- _Task brief_: Please tally the lines of the records that contain "what" and send back only the total.

- _Given information_:
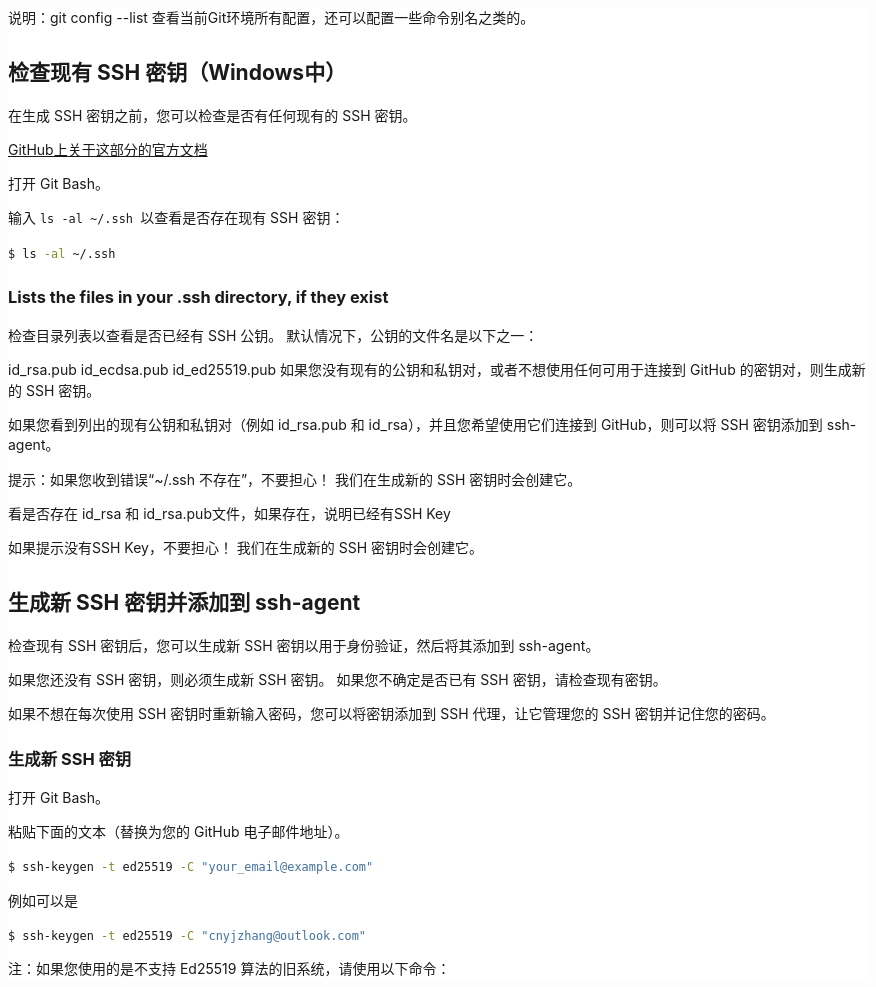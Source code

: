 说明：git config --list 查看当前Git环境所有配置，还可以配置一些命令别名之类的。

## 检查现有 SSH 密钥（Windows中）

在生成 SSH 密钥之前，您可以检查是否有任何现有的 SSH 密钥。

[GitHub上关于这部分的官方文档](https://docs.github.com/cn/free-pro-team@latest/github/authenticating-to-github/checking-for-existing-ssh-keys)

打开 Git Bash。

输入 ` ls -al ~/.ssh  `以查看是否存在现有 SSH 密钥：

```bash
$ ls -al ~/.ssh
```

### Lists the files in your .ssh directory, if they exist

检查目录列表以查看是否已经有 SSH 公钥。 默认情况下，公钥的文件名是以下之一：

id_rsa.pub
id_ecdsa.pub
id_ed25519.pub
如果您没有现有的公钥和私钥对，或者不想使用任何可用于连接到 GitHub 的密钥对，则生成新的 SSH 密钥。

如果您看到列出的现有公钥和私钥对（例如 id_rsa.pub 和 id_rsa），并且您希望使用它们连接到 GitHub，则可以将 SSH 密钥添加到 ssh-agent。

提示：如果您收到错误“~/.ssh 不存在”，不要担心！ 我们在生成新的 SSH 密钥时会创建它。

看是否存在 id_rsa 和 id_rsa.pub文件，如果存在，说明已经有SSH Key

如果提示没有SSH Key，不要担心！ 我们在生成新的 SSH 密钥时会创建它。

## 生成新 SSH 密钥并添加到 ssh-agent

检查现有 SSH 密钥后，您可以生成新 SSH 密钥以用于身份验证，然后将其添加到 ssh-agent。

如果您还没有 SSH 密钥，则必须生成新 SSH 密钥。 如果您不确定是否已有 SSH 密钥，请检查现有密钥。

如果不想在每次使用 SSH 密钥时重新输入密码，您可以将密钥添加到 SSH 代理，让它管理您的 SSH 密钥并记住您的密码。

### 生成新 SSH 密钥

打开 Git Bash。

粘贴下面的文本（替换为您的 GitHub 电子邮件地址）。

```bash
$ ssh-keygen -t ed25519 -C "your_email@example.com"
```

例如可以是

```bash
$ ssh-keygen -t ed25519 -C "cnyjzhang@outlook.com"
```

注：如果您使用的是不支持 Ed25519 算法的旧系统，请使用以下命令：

---

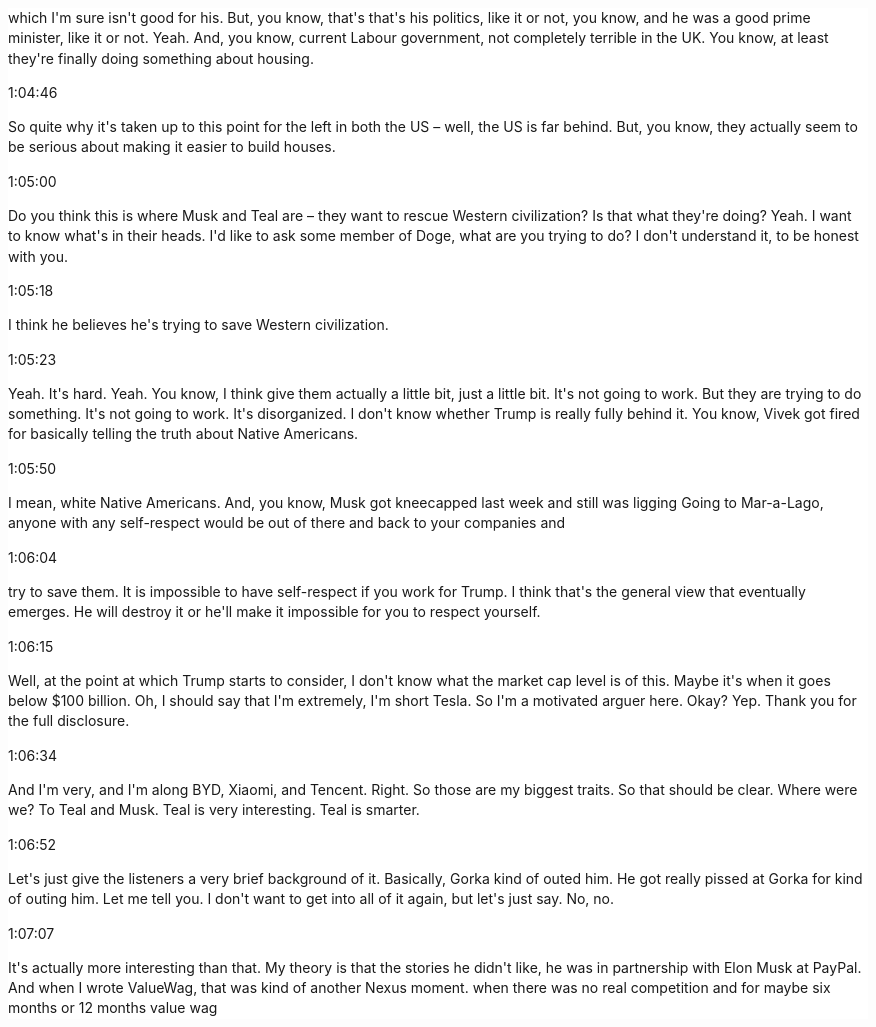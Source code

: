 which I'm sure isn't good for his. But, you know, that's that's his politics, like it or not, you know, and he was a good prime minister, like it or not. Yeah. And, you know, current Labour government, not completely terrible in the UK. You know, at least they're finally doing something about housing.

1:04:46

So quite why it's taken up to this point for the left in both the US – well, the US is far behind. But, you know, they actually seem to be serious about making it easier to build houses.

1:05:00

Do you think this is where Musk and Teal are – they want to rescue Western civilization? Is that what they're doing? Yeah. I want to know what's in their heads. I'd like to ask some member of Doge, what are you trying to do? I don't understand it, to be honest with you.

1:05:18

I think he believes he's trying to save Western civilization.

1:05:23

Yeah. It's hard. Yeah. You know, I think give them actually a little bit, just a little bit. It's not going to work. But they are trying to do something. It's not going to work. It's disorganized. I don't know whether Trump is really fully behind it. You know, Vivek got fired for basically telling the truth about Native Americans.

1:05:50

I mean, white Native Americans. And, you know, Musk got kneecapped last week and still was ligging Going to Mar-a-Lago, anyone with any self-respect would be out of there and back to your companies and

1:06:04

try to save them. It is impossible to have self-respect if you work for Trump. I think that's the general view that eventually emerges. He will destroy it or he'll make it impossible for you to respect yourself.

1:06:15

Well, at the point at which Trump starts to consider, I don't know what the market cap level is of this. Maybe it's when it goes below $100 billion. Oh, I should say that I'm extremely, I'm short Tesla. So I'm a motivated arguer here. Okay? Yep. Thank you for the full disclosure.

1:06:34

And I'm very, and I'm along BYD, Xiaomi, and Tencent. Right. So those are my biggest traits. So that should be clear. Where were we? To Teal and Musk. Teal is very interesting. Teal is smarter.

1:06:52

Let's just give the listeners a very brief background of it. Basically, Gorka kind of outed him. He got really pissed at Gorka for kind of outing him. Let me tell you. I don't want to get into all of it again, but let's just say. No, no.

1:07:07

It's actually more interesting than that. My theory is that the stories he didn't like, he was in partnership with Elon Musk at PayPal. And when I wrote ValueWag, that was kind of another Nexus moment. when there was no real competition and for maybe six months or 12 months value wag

--

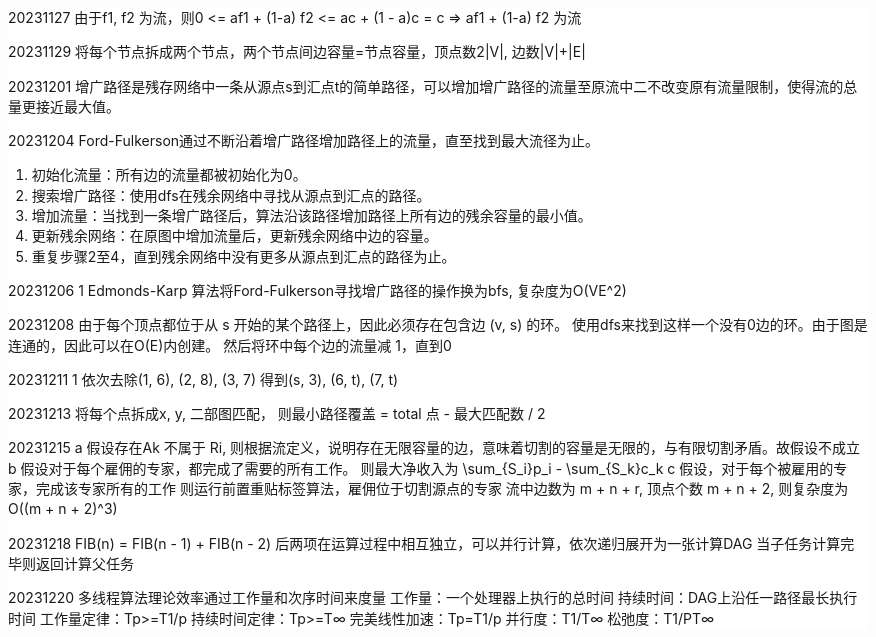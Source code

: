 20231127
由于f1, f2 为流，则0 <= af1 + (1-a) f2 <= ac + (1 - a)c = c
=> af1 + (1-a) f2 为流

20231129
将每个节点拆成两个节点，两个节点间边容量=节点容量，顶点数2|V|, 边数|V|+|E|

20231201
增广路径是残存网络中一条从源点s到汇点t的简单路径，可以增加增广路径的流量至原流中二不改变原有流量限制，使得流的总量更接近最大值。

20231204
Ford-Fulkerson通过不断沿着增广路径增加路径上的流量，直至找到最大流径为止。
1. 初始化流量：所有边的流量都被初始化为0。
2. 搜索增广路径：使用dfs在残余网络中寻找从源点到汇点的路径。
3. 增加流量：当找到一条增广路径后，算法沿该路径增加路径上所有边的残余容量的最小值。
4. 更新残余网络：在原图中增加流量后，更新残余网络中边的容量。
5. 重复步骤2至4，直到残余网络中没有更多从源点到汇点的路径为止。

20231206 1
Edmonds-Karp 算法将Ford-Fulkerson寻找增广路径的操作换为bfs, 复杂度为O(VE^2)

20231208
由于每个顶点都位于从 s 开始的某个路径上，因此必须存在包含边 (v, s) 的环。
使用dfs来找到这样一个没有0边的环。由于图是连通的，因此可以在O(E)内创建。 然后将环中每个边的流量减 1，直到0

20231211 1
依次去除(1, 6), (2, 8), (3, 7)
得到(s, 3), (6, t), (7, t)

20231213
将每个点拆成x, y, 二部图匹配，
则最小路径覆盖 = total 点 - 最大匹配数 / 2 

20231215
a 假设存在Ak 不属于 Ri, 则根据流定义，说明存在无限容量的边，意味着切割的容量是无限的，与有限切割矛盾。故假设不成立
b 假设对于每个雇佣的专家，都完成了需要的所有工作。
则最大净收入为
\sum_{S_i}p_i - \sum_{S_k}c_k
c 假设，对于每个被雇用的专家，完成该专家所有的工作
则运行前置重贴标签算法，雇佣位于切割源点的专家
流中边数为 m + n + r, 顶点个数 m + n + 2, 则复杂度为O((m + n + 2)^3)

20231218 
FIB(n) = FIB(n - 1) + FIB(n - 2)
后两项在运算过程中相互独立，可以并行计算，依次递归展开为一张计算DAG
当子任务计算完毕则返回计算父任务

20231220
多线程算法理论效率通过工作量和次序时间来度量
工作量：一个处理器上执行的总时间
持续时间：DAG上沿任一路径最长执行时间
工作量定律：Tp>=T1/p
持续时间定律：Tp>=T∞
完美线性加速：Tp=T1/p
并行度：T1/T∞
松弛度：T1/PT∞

- _Response area_: 2